Clay Mineral Group

The Clay Minerals are a part of a general but important group within the phyllosilicates that contain large percentages of water trapped between their silicate sheets. Most clays are chemically and structurally analogous to other phyllosilicates but contain varying amounts of water and allow more substitution of their cations. There are many important uses and considerations of clay minerals. They are used in manufacturing, drilling, construction and paper production. They have geat importance to crop production as clays are a significant component of soils.

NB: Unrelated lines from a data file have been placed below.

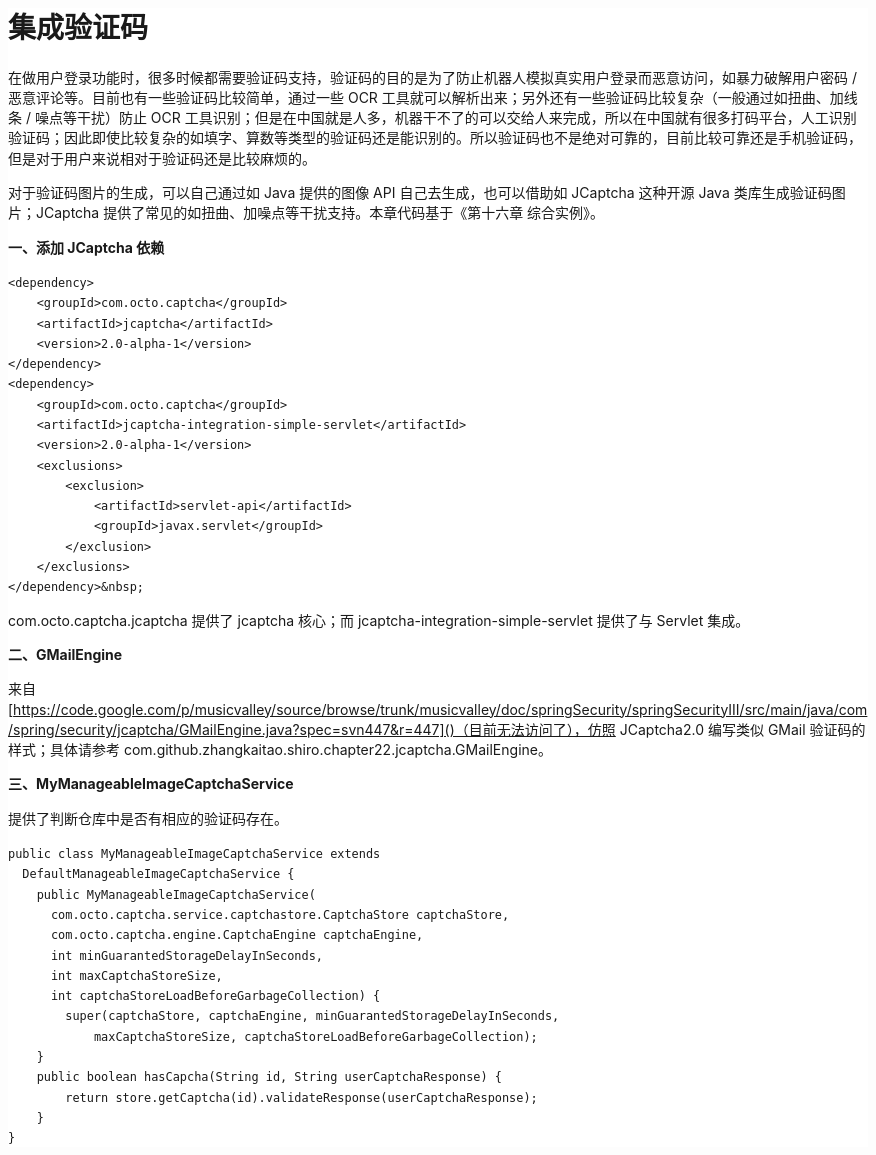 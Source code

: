 # 集成验证码

在做用户登录功能时，很多时候都需要验证码支持，验证码的目的是为了防止机器人模拟真实用户登录而恶意访问，如暴力破解用户密码 / 恶意评论等。目前也有一些验证码比较简单，通过一些 OCR 工具就可以解析出来；另外还有一些验证码比较复杂（一般通过如扭曲、加线条 / 噪点等干扰）防止 OCR 工具识别；但是在中国就是人多，机器干不了的可以交给人来完成，所以在中国就有很多打码平台，人工识别验证码；因此即使比较复杂的如填字、算数等类型的验证码还是能识别的。所以验证码也不是绝对可靠的，目前比较可靠还是手机验证码，但是对于用户来说相对于验证码还是比较麻烦的。
 
对于验证码图片的生成，可以自己通过如 Java 提供的图像 API 自己去生成，也可以借助如 JCaptcha 这种开源 Java 类库生成验证码图片；JCaptcha 提供了常见的如扭曲、加噪点等干扰支持。本章代码基于《第十六章 综合实例》。  

**一、添加 JCaptcha 依赖**

```
<dependency>
    <groupId>com.octo.captcha</groupId>
    <artifactId>jcaptcha</artifactId>
    <version>2.0-alpha-1</version>
</dependency>
<dependency>
    <groupId>com.octo.captcha</groupId>
    <artifactId>jcaptcha-integration-simple-servlet</artifactId>
    <version>2.0-alpha-1</version>
    <exclusions>
        <exclusion>
            <artifactId>servlet-api</artifactId>
            <groupId>javax.servlet</groupId>
        </exclusion>
    </exclusions>
</dependency>&nbsp;
```

com.octo.captcha.jcaptcha 提供了 jcaptcha 核心；而 jcaptcha-integration-simple-servlet 提供了与 Servlet 集成。  

**二、GMailEngine**

来自 [https://code.google.com/p/musicvalley/source/browse/trunk/musicvalley/doc/springSecurity/springSecurityIII/src/main/java/com/spring/security/jcaptcha/GMailEngine.java?spec=svn447&r=447]()（目前无法访问了），仿照 JCaptcha2.0 编写类似 GMail 验证码的样式；具体请参考 com.github.zhangkaitao.shiro.chapter22.jcaptcha.GMailEngine。
 
**三、MyManageableImageCaptchaService**

提供了判断仓库中是否有相应的验证码存在。

```
public class MyManageableImageCaptchaService extends 
  DefaultManageableImageCaptchaService { 
    public MyManageableImageCaptchaService(
      com.octo.captcha.service.captchastore.CaptchaStore captchaStore,      
      com.octo.captcha.engine.CaptchaEngine captchaEngine,
      int minGuarantedStorageDelayInSeconds, 
      int maxCaptchaStoreSize, 
      int captchaStoreLoadBeforeGarbageCollection) {
        super(captchaStore, captchaEngine, minGuarantedStorageDelayInSeconds, 
            maxCaptchaStoreSize, captchaStoreLoadBeforeGarbageCollection);
    }
    public boolean hasCapcha(String id, String userCaptchaResponse) {
        return store.getCaptcha(id).validateResponse(userCaptchaResponse);
    }
}
```
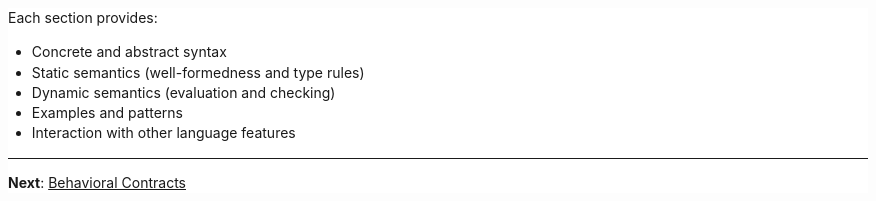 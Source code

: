 Each section provides:
- Concrete and abstract syntax
- Static semantics (well-formedness and type rules)
- Dynamic semantics (evaluation and checking)
- Examples and patterns
- Interaction with other language features

---

**Next**: [Behavioral Contracts](02_BehavioralContracts.md)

Clay minerals are divided into four major groups. These are the important clay mineral groups: 2 groups will be discussed here

The Kaolinite Group

This group has three members (kaolinite, dickite and nacrite) and a formula of Al2Si2O5(OH)4. The different minerals are polymorphs, meaning that they have the same chemistry but different structures (polymorph = many forms). The general structure of the kaolinite group is composed of silicate sheets (Si2O5) bonded to aluminum oxide/hydroxide layers (Al2(OH)4) called gibbsite layers. The silicate and gibbsite layers are tightly bonded together with only weak bonding existing between the s-g paired layers.Uses: In ceramics, as a filler for paint, rubber and plastics and the largest use is in the paper industry that uses kaolinite to produce a glossy paper such as is used in most magazines.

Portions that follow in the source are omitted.